** Opening Exercise input block **

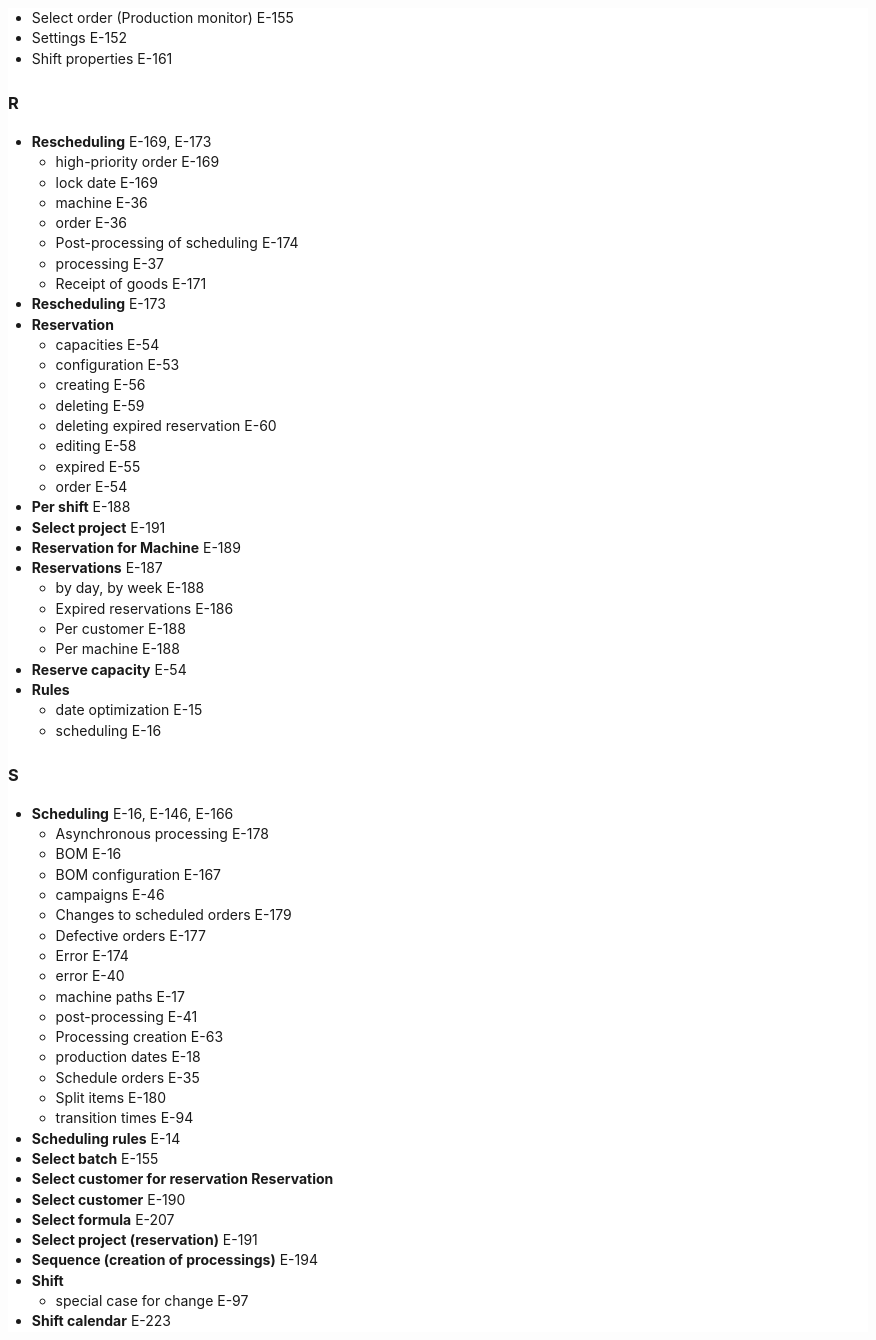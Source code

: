   - Select order (Production monitor) E-155
  - Settings E-152
  - Shift properties E-161

### R
- **Rescheduling** E-169, E-173
  - high-priority order E-169
  - lock date E-169
  - machine E-36
  - order E-36
  - Post-processing of scheduling E-174
  - processing E-37
  - Receipt of goods E-171
- **Rescheduling** E-173
- **Reservation**
  - capacities E-54
  - configuration E-53
  - creating E-56
  - deleting E-59
  - deleting expired reservation E-60
  - editing E-58
  - expired E-55
  - order E-54
- **Per shift** E-188
- **Select project** E-191
- **Reservation for Machine** E-189
- **Reservations** E-187
  - by day, by week E-188
  - Expired reservations E-186
  - Per customer E-188
  - Per machine E-188
- **Reserve capacity** E-54
- **Rules**
  - date optimization E-15
  - scheduling E-16

### S
- **Scheduling** E-16, E-146, E-166
  - Asynchronous processing E-178
  - BOM E-16
  - BOM configuration E-167
  - campaigns E-46
  - Changes to scheduled orders E-179
  - Defective orders E-177
  - Error E-174
  - error E-40
  - machine paths E-17
  - post-processing E-41
  - Processing creation E-63
  - production dates E-18
  - Schedule orders E-35
  - Split items E-180
  - transition times E-94
- **Scheduling rules** E-14
- **Select batch** E-155
- **Select customer for reservation Reservation**
- **Select customer** E-190
- **Select formula** E-207
- **Select project (reservation)** E-191
- **Sequence (creation of processings)** E-194
- **Shift**
  - special case for change E-97
- **Shift calendar** E-223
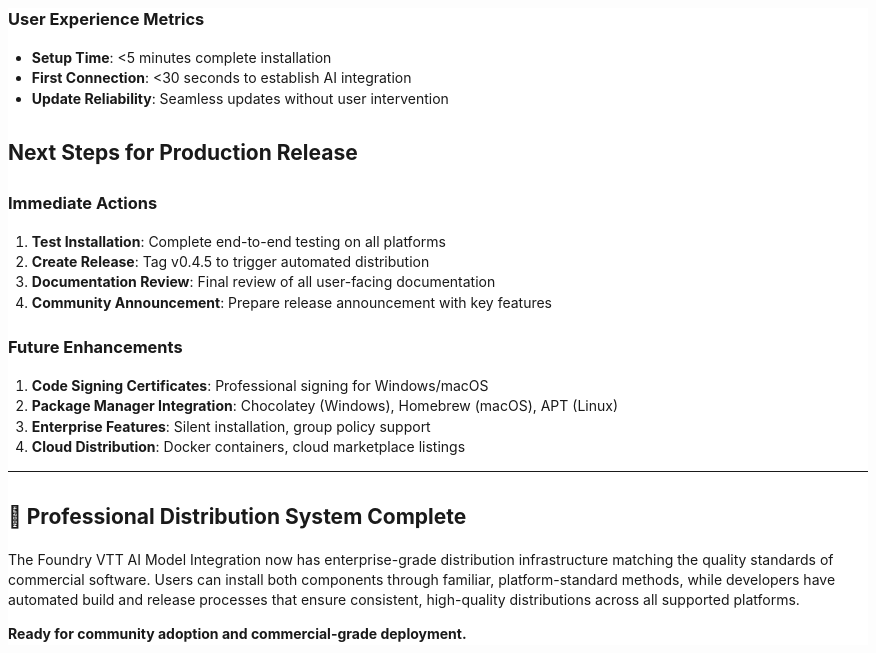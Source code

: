 ### User Experience Metrics
- **Setup Time**: <5 minutes complete installation
- **First Connection**: <30 seconds to establish AI integration
- **Update Reliability**: Seamless updates without user intervention

## Next Steps for Production Release

### Immediate Actions
1. **Test Installation**: Complete end-to-end testing on all platforms
2. **Create Release**: Tag v0.4.5 to trigger automated distribution
3. **Documentation Review**: Final review of all user-facing documentation
4. **Community Announcement**: Prepare release announcement with key features

### Future Enhancements
1. **Code Signing Certificates**: Professional signing for Windows/macOS
2. **Package Manager Integration**: Chocolatey (Windows), Homebrew (macOS), APT (Linux)
3. **Enterprise Features**: Silent installation, group policy support
4. **Cloud Distribution**: Docker containers, cloud marketplace listings

---

## 🎉 Professional Distribution System Complete

The Foundry VTT AI Model Integration now has enterprise-grade distribution infrastructure matching the quality standards of commercial software. Users can install both components through familiar, platform-standard methods, while developers have automated build and release processes that ensure consistent, high-quality distributions across all supported platforms.

**Ready for community adoption and commercial-grade deployment.**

** Closing Exercise input block **

What you have to do -> In the listing above, find the line containing "- **Reservation for Machine** E-189" and the line containing "3. **Documentation Review**: Final"; print those lines and every line between them exactly, leaving out pictures.

Result ->
- **Reservation for Machine** E-189
- **Reservations** E-187
  - by day, by week E-188
  - Expired reservations E-186
  - Per customer E-188
  - Per machine E-188
- **Reserve capacity** E-54
- **Rules**
  - date optimization E-15
  - scheduling E-16

### S
- **Scheduling** E-16, E-146, E-166
  - Asynchronous processing E-178
  - BOM E-16
  - BOM configuration E-167
  - campaigns E-46
  - Changes to scheduled orders E-179
  - Defective orders E-177
  - Error E-174
  - error E-40
  - machine paths E-17
  - post-processing E-41
  - Processing creation E-63
  - production dates E-18
  - Schedule orders E-35
  - Split items E-180
  - transition times E-94
- **Scheduling rules** E-14
- **Select batch** E-155
- **Select customer for reservation Reservation**
- **Select customer** E-190
- **Select formula** E-207
- **Select project (reservation)** E-191
- **Sequence (creation of processings)** E-194
- **Shift**
  - special case for change E-97
- **Shift calendar** E-223
Source code

: ### User Experience Metrics
- **Setup Time**: <5 minutes complete installation
- **First Connection**: <30 seconds to establish AI integration
- **Update Reliability**: Seamless updates without user intervention

## Next Steps for Production Release

### Immediate Actions
1. **Test Installation**: Complete end-to-end testing on all platforms
2. **Create Release**: Tag v0.4.5 to trigger automated distribution
3. **Documentation Review**: Final review of all user-facing documentation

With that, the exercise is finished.